Concrete Strength Prediction Using Artificial Neural Network Machine Learning Algorithm
Keywords:Compressive Strength, Neural Network, Performance, R-Squared
Compressive strength of concrete is an important parameter in the design of reinforced concrete structure and it is also used by industry to show the performance of the concrete. However, it is difficult to predict compressive strength of concrete since it is affected by many factors such as age, ratio of water to cement conditions of curing and compaction. This study is to predict the concrete strength using artificial neural network machine learning algorithms. The dataset of this study will be collected from the published literature that consist 191 rows of and focused on the parameter that will affect the compressive strength of the concrete. The measurable parameter for input variable consists of water, cement, fine aggregate, coarse aggregate, various types of admixtures and et cetera. Besides that, from this parameter it will extend into a few variables such as types of aggregate and type of sand. Compressive strength categorized as an output variable. Artificial neural network is one of the algorithms used in machine learning for modeling the data.
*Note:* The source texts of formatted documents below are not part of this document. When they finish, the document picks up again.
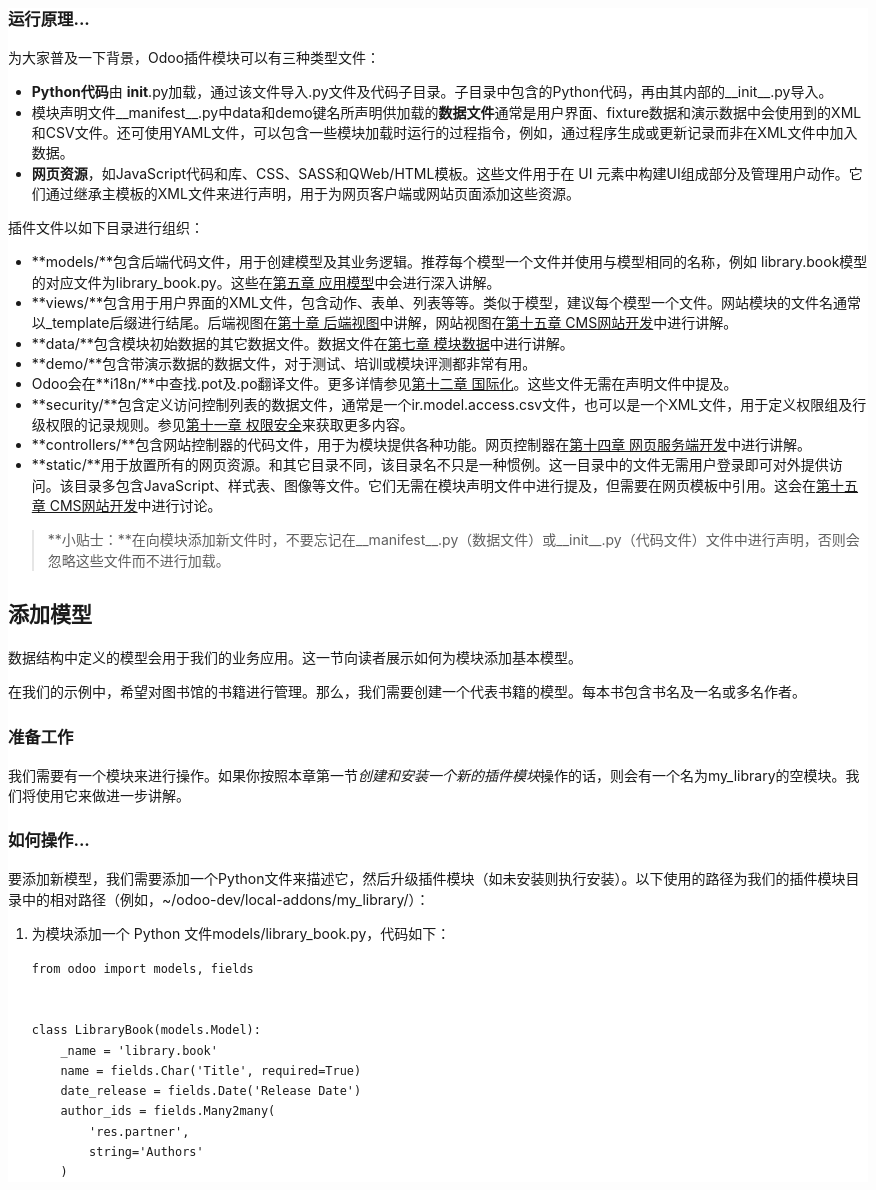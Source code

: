 ### 运行原理...

为大家普及一下背景，Odoo插件模块可以有三种类型文件：

- **Python代码**由 __init__.py加载，通过该文件导入.py文件及代码子目录。子目录中包含的Python代码，再由其内部的__init__.py导入。
- 模块声明文件__manifest__.py中data和demo键名所声明供加载的**数据文件**通常是用户界面、fixture数据和演示数据中会使用到的XML和CSV文件。还可使用YAML文件，可以包含一些模块加载时运行的过程指令，例如，通过程序生成或更新记录而非在XML文件中加入数据。
- **网页资源**，如JavaScript代码和库、CSS、SASS和QWeb/HTML模板。这些文件用于在 UI 元素中构建UI组成部分及管理用户动作。它们通过继承主模板的XML文件来进行声明，用于为网页客户端或网站页面添加这些资源。

插件文件以如下目录进行组织：

- **models/**包含后端代码文件，用于创建模型及其业务逻辑。推荐每个模型一个文件并使用与模型相同的名称，例如 library.book模型的对应文件为library_book.py。这些在[第五章 应用模型](5.md)中会进行深入讲解。
- **views/**包含用于用户界面的XML文件，包含动作、表单、列表等等。类似于模型，建议每个模型一个文件。网站模块的文件名通常以_template后缀进行结尾。后端视图在[第十章 后端视图](10.md)中讲解，网站视图在[第十五章 CMS网站开发](15.md)中进行讲解。
- **data/**包含模块初始数据的其它数据文件。数据文件在[第七章 模块数据](7.md)中进行讲解。
- **demo/**包含带演示数据的数据文件，对于测试、培训或模块评测都非常有用。
- Odoo会在**i18n/**中查找.pot及.po翻译文件。更多详情参见[第十二章 国际化](12.md)。这些文件无需在声明文件中提及。
- **security/**包含定义访问控制列表的数据文件，通常是一个ir.model.access.csv文件，也可以是一个XML文件，用于定义权限组及行级权限的记录规则。参见[第十一章 权限安全](11.md)来获取更多内容。
- **controllers/**包含网站控制器的代码文件，用于为模块提供各种功能。网页控制器在[第十四章 网页服务端开发](4.md)中进行讲解。
- **static/**用于放置所有的网页资源。和其它目录不同，该目录名不只是一种惯例。这一目录中的文件无需用户登录即可对外提供访问。该目录多包含JavaScript、样式表、图像等文件。它们无需在模块声明文件中进行提及，但需要在网页模板中引用。这会在[第十五章 CMS网站开发](15.md)中进行讨论。

> **小贴士：**在向模块添加新文件时，不要忘记在__manifest__.py（数据文件）或__init__.py（代码文件）文件中进行声明，否则会忽略这些文件而不进行加载。

## 添加模型

数据结构中定义的模型会用于我们的业务应用。这一节向读者展示如何为模块添加基本模型。

在我们的示例中，希望对图书馆的书籍进行管理。那么，我们需要创建一个代表书籍的模型。每本书包含书名及一名或多名作者。

### 准备工作

我们需要有一个模块来进行操作。如果你按照本章第一节*创建和安装一个新的插件模块*操作的话，则会有一个名为my_library的空模块。我们将使用它来做进一步讲解。

### 如何操作...

要添加新模型，我们需要添加一个Python文件来描述它，然后升级插件模块（如未安装则执行安装）。以下使用的路径为我们的插件模块目录中的相对路径（例如，~/odoo-dev/local-addons/my_library/）：

1. 为模块添加一个 Python 文件models/library_book.py，代码如下：

   ```
   from odoo import models, fields
   
   
   class LibraryBook(models.Model):
       _name = 'library.book'
       name = fields.Char('Title', required=True)
       date_release = fields.Date('Release Date')
       author_ids = fields.Many2many(
           'res.partner',
           string='Authors'
       )
   ```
An artificial neural network model will be developed for predicting the compressive strength of concrete. The modeling framework can be carried out by using KNIME software without writing a programming code. Dataset will split into 2 partitions: 80% for training set and 20% for testing set. Some input variables are removed due to high correlation to each other to achieve the best possible performance. The result shown 5 hidden layer and 14 hidden neurons per layers performed the best neural network architecture in this study. The R-squared value for the generated model is 0.838, it is considered high and quite good for the model. The graph shown predicted strength obtained from the model is quite similar for actual strength. It means that the model has a reliable prediction capability. With the help of this model, it can be used to verify if the designed proportion of the design mix can fulfil the requirement for target strength and do not required to produce a lot of concrete sample in lab.